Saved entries
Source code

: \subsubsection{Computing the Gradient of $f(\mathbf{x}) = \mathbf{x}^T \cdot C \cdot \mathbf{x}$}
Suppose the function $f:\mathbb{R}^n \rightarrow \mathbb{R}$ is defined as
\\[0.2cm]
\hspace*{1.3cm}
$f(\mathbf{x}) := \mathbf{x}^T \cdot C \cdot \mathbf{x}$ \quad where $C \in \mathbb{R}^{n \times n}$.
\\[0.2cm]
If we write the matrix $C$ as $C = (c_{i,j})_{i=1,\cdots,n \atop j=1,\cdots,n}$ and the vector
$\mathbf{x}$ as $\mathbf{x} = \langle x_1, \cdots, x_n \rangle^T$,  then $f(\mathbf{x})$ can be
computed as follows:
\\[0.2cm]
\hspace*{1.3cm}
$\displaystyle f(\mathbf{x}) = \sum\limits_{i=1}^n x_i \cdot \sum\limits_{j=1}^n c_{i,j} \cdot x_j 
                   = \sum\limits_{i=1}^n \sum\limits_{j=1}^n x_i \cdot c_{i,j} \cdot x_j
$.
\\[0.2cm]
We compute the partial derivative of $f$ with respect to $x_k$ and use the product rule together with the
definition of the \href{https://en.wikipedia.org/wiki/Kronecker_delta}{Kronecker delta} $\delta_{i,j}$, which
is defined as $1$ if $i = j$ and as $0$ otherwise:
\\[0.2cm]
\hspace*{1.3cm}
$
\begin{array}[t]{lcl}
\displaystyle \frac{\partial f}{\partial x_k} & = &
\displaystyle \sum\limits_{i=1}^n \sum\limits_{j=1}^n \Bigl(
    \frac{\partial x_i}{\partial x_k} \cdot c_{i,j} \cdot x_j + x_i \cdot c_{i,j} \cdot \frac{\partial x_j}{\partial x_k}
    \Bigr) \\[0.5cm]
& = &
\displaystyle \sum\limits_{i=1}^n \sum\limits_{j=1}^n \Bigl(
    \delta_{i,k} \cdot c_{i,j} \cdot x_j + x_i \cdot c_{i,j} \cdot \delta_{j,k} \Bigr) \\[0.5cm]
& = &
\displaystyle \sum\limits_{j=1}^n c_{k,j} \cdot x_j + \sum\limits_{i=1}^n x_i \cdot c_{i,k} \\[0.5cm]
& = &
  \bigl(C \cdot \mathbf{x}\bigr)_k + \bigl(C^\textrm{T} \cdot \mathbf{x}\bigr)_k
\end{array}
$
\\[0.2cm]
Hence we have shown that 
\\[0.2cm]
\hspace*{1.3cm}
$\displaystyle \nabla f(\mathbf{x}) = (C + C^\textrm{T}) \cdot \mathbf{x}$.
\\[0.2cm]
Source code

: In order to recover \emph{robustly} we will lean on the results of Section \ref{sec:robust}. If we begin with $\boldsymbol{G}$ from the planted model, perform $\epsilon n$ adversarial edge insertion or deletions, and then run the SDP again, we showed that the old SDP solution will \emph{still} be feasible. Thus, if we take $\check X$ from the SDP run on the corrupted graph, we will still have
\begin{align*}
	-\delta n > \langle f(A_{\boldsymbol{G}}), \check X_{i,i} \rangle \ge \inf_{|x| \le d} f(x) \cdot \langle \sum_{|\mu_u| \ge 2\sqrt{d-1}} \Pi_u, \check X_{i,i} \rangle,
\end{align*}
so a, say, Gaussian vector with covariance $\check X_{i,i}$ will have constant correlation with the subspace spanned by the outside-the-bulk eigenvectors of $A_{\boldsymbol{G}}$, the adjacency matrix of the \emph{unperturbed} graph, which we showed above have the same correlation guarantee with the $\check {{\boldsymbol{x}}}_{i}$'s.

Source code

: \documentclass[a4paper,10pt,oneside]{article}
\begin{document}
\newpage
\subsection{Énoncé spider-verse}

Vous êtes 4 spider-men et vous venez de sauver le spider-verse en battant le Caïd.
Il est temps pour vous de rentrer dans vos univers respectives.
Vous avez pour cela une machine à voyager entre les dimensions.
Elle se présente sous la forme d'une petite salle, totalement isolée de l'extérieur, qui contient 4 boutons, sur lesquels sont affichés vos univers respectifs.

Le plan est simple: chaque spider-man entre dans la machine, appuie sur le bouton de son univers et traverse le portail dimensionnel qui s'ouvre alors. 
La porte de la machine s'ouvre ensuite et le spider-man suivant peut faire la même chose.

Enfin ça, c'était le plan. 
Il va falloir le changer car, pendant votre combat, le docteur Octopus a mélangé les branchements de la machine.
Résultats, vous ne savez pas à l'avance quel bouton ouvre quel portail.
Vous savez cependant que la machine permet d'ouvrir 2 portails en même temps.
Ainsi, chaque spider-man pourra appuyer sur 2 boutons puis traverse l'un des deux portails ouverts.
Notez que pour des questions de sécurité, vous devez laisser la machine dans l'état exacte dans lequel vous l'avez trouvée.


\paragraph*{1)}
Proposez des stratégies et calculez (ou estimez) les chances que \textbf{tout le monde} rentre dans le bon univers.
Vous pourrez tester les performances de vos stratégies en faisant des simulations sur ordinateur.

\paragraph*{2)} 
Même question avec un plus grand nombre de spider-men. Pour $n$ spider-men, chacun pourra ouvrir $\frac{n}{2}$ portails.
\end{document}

What to work on. Retype each entry without altering a single word.

Output of the task.
Source code

: \subsubsection{Computing the Gradient of $f(\mathbf{x}) = \mathbf{x}^T \cdot C \cdot \mathbf{x}$}
Suppose the function $f:\mathbb{R}^n \rightarrow \mathbb{R}$ is defined as
\\[0.2cm]
\hspace*{1.3cm}
$f(\mathbf{x}) := \mathbf{x}^T \cdot C \cdot \mathbf{x}$ \quad where $C \in \mathbb{R}^{n \times n}$.
\\[0.2cm]
If we write the matrix $C$ as $C = (c_{i,j})_{i=1,\cdots,n \atop j=1,\cdots,n}$ and the vector
$\mathbf{x}$ as $\mathbf{x} = \langle x_1, \cdots, x_n \rangle^T$,  then $f(\mathbf{x})$ can be
computed as follows:
\\[0.2cm]
\hspace*{1.3cm}
$\displaystyle f(\mathbf{x}) = \sum\limits_{i=1}^n x_i \cdot \sum\limits_{j=1}^n c_{i,j} \cdot x_j 
                   = \sum\limits_{i=1}^n \sum\limits_{j=1}^n x_i \cdot c_{i,j} \cdot x_j
$.
\\[0.2cm]
We compute the partial derivative of $f$ with respect to $x_k$ and use the product rule together with the
definition of the \href{https://en.wikipedia.org/wiki/Kronecker_delta}{Kronecker delta} $\delta_{i,j}$, which
is defined as $1$ if $i = j$ and as $0$ otherwise:
\\[0.2cm]
\hspace*{1.3cm}
$
\begin{array}[t]{lcl}
\displaystyle \frac{\partial f}{\partial x_k} & = &
\displaystyle \sum\limits_{i=1}^n \sum\limits_{j=1}^n \Bigl(
    \frac{\partial x_i}{\partial x_k} \cdot c_{i,j} \cdot x_j + x_i \cdot c_{i,j} \cdot \frac{\partial x_j}{\partial x_k}
    \Bigr) \\[0.5cm]
& = &
\displaystyle \sum\limits_{i=1}^n \sum\limits_{j=1}^n \Bigl(
    \delta_{i,k} \cdot c_{i,j} \cdot x_j + x_i \cdot c_{i,j} \cdot \delta_{j,k} \Bigr) \\[0.5cm]
& = &
\displaystyle \sum\limits_{j=1}^n c_{k,j} \cdot x_j + \sum\limits_{i=1}^n x_i \cdot c_{i,k} \\[0.5cm]
& = &
  \bigl(C \cdot \mathbf{x}\bigr)_k + \bigl(C^\textrm{T} \cdot \mathbf{x}\bigr)_k
\end{array}
$
\\[0.2cm]
Hence we have shown that 
\\[0.2cm]
\hspace*{1.3cm}
$\displaystyle \nabla f(\mathbf{x}) = (C + C^\textrm{T}) \cdot \mathbf{x}$.
\\[0.2cm]
Source code

: In order to recover \emph{robustly} we will lean on the results of Section \ref{sec:robust}. If we begin with $\boldsymbol{G}$ from the planted model, perform $\epsilon n$ adversarial edge insertion or deletions, and then run the SDP again, we showed that the old SDP solution will \emph{still} be feasible. Thus, if we take $\check X$ from the SDP run on the corrupted graph, we will still have
\begin{align*}
	-\delta n > \langle f(A_{\boldsymbol{G}}), \check X_{i,i} \rangle \ge \inf_{|x| \le d} f(x) \cdot \langle \sum_{|\mu_u| \ge 2\sqrt{d-1}} \Pi_u, \check X_{i,i} \rangle,
\end{align*}
so a, say, Gaussian vector with covariance $\check X_{i,i}$ will have constant correlation with the subspace spanned by the outside-the-bulk eigenvectors of $A_{\boldsymbol{G}}$, the adjacency matrix of the \emph{unperturbed} graph, which we showed above have the same correlation guarantee with the $\check {{\boldsymbol{x}}}_{i}$'s.

Source code

: \documentclass[a4paper,10pt,oneside]{article}
\begin{document}
\newpage
\subsection{Énoncé spider-verse}

Vous êtes 4 spider-men et vous venez de sauver le spider-verse en battant le Caïd.
Il est temps pour vous de rentrer dans vos univers respectives.
Vous avez pour cela une machine à voyager entre les dimensions.
Elle se présente sous la forme d'une petite salle, totalement isolée de l'extérieur, qui contient 4 boutons, sur lesquels sont affichés vos univers respectifs.

Le plan est simple: chaque spider-man entre dans la machine, appuie sur le bouton de son univers et traverse le portail dimensionnel qui s'ouvre alors. 
La porte de la machine s'ouvre ensuite et le spider-man suivant peut faire la même chose.

Enfin ça, c'était le plan. 
Il va falloir le changer car, pendant votre combat, le docteur Octopus a mélangé les branchements de la machine.
Résultats, vous ne savez pas à l'avance quel bouton ouvre quel portail.
Vous savez cependant que la machine permet d'ouvrir 2 portails en même temps.
Ainsi, chaque spider-man pourra appuyer sur 2 boutons puis traverse l'un des deux portails ouverts.
Notez que pour des questions de sécurité, vous devez laisser la machine dans l'état exacte dans lequel vous l'avez trouvée.


\paragraph*{1)}
Proposez des stratégies et calculez (ou estimez) les chances que \textbf{tout le monde} rentre dans le bon univers.
Vous pourrez tester les performances de vos stratégies en faisant des simulations sur ordinateur.

\paragraph*{2)} 
Même question avec un plus grand nombre de spider-men. Pour $n$ spider-men, chacun pourra ouvrir $\frac{n}{2}$ portails.
\end{document}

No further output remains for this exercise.